WHAT IS NEEDED —
Return the data verbatim, without pictures.

DATASET RECORDS —

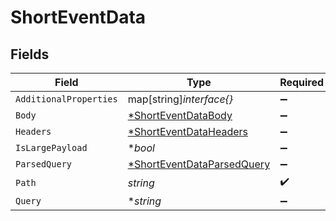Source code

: # ShortEventData


## Fields

| Field                                                                          | Type                                                                           | Required                                                                       | Description                                                                    |
| ------------------------------------------------------------------------------ | ------------------------------------------------------------------------------ | ------------------------------------------------------------------------------ | ------------------------------------------------------------------------------ |
| `AdditionalProperties`                                                         | map[string]*interface{}*                                                       | :heavy_minus_sign:                                                             | N/A                                                                            |
| `Body`                                                                         | [*ShortEventDataBody](../../models/shared/shorteventdatabody.md)               | :heavy_minus_sign:                                                             | N/A                                                                            |
| `Headers`                                                                      | [*ShortEventDataHeaders](../../models/shared/shorteventdataheaders.md)         | :heavy_minus_sign:                                                             | N/A                                                                            |
| `IsLargePayload`                                                               | **bool*                                                                        | :heavy_minus_sign:                                                             | N/A                                                                            |
| `ParsedQuery`                                                                  | [*ShortEventDataParsedQuery](../../models/shared/shorteventdataparsedquery.md) | :heavy_minus_sign:                                                             | N/A                                                                            |
| `Path`                                                                         | *string*                                                                       | :heavy_check_mark:                                                             | N/A                                                                            |
| `Query`                                                                        | **string*                                                                      | :heavy_minus_sign:                                                             | N/A                                                                            |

ANSWER SPACE —
Source code

: # ShortEventData


## Fields

| Field                                                                          | Type                                                                           | Required                                                                       | Description                                                                    |
| ------------------------------------------------------------------------------ | ------------------------------------------------------------------------------ | ------------------------------------------------------------------------------ | ------------------------------------------------------------------------------ |
| `AdditionalProperties`                                                         | map[string]*interface{}*                                                       | :heavy_minus_sign:                                                             | N/A                                                                            |
| `Body`                                                                         | [*ShortEventDataBody](../../models/shared/shorteventdatabody.md)               | :heavy_minus_sign:                                                             | N/A                                                                            |
| `Headers`                                                                      | [*ShortEventDataHeaders](../../models/shared/shorteventdataheaders.md)         | :heavy_minus_sign:                                                             | N/A                                                                            |
| `IsLargePayload`                                                               | **bool*                                                                        | :heavy_minus_sign:                                                             | N/A                                                                            |
| `ParsedQuery`                                                                  | [*ShortEventDataParsedQuery](../../models/shared/shorteventdataparsedquery.md) | :heavy_minus_sign:                                                             | N/A                                                                            |
| `Path`                                                                         | *string*                                                                       | :heavy_check_mark:                                                             | N/A                                                                            |
| `Query`                                                                        | **string*                                                                      | :heavy_minus_sign:                                                             | N/A                                                                            |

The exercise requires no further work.